◆ Try it ◆
Using the records below, write out again exactly the lines that begin at the line containing "Далее нужно подключить" and end at the line containing "Очевидно преимущество структуры", and no other lines.

◆ Material supplied ◆
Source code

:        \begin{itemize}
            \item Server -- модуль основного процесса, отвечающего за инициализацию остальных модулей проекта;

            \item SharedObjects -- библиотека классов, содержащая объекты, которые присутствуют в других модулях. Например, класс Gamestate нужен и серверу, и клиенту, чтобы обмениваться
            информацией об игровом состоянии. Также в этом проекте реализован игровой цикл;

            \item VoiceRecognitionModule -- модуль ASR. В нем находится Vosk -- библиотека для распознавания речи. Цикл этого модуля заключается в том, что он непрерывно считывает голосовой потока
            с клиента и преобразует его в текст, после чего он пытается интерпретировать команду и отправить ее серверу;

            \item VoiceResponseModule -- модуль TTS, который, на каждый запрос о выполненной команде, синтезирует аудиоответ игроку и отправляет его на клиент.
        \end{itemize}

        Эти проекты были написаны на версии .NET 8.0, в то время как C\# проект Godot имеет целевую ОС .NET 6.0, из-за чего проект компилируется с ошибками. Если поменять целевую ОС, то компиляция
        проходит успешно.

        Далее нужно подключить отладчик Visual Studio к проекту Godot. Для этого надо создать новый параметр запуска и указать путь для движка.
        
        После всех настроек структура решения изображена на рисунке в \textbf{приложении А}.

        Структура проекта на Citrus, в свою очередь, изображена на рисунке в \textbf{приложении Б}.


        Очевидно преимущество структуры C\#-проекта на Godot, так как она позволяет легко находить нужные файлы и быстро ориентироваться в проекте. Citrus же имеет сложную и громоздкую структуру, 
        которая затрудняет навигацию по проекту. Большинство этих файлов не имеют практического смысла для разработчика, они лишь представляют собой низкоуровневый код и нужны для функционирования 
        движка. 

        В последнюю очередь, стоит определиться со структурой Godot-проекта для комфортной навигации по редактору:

◆ Written response ◆
        Далее нужно подключить отладчик Visual Studio к проекту Godot. Для этого надо создать новый параметр запуска и указать путь для движка.
        
        После всех настроек структура решения изображена на рисунке в \textbf{приложении А}.

        Структура проекта на Citrus, в свою очередь, изображена на рисунке в \textbf{приложении Б}.


        Очевидно преимущество структуры C\#-проекта на Godot, так как она позволяет легко находить нужные файлы и быстро ориентироваться в проекте. Citrus же имеет сложную и громоздкую структуру, 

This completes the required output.